▸ EXERCISE: After reading the entries below, report how many lines have the string "惩罚时滞与合谋稳定性" in them, giving the number alone.

- - -

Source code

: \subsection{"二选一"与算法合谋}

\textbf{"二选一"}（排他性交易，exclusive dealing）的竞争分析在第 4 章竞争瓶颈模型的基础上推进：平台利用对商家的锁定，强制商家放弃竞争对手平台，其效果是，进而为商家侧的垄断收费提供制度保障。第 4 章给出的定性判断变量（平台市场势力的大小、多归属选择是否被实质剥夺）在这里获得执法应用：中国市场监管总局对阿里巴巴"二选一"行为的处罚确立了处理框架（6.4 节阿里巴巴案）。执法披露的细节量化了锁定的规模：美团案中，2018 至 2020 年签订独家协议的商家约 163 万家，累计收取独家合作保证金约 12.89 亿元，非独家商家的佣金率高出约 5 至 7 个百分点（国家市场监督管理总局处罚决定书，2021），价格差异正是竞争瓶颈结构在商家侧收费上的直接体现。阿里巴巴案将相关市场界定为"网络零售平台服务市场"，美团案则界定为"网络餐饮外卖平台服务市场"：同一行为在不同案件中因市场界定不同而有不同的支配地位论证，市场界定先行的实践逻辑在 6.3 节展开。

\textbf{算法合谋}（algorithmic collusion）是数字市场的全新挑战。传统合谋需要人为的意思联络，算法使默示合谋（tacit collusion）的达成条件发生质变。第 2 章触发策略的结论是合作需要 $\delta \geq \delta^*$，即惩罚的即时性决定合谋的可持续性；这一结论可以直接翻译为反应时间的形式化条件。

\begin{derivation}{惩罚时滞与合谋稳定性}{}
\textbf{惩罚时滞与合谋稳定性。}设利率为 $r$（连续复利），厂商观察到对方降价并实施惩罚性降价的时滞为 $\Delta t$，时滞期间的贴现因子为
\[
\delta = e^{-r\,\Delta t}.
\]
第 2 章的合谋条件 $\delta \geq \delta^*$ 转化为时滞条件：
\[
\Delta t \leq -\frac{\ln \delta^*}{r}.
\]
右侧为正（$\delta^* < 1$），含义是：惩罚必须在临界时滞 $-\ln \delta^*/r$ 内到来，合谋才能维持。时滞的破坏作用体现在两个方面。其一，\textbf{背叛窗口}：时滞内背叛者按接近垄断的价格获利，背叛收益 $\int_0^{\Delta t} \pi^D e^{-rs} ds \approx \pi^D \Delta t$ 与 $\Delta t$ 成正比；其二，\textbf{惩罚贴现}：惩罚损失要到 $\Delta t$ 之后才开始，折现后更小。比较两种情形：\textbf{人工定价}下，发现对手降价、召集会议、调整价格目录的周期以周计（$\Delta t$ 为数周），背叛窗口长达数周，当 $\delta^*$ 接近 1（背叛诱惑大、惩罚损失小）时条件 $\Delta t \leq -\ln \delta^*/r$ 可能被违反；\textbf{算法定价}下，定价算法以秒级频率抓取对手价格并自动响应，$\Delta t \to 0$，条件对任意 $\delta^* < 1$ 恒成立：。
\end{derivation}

- - -

▸ OUTPUT OF THE TASK: 2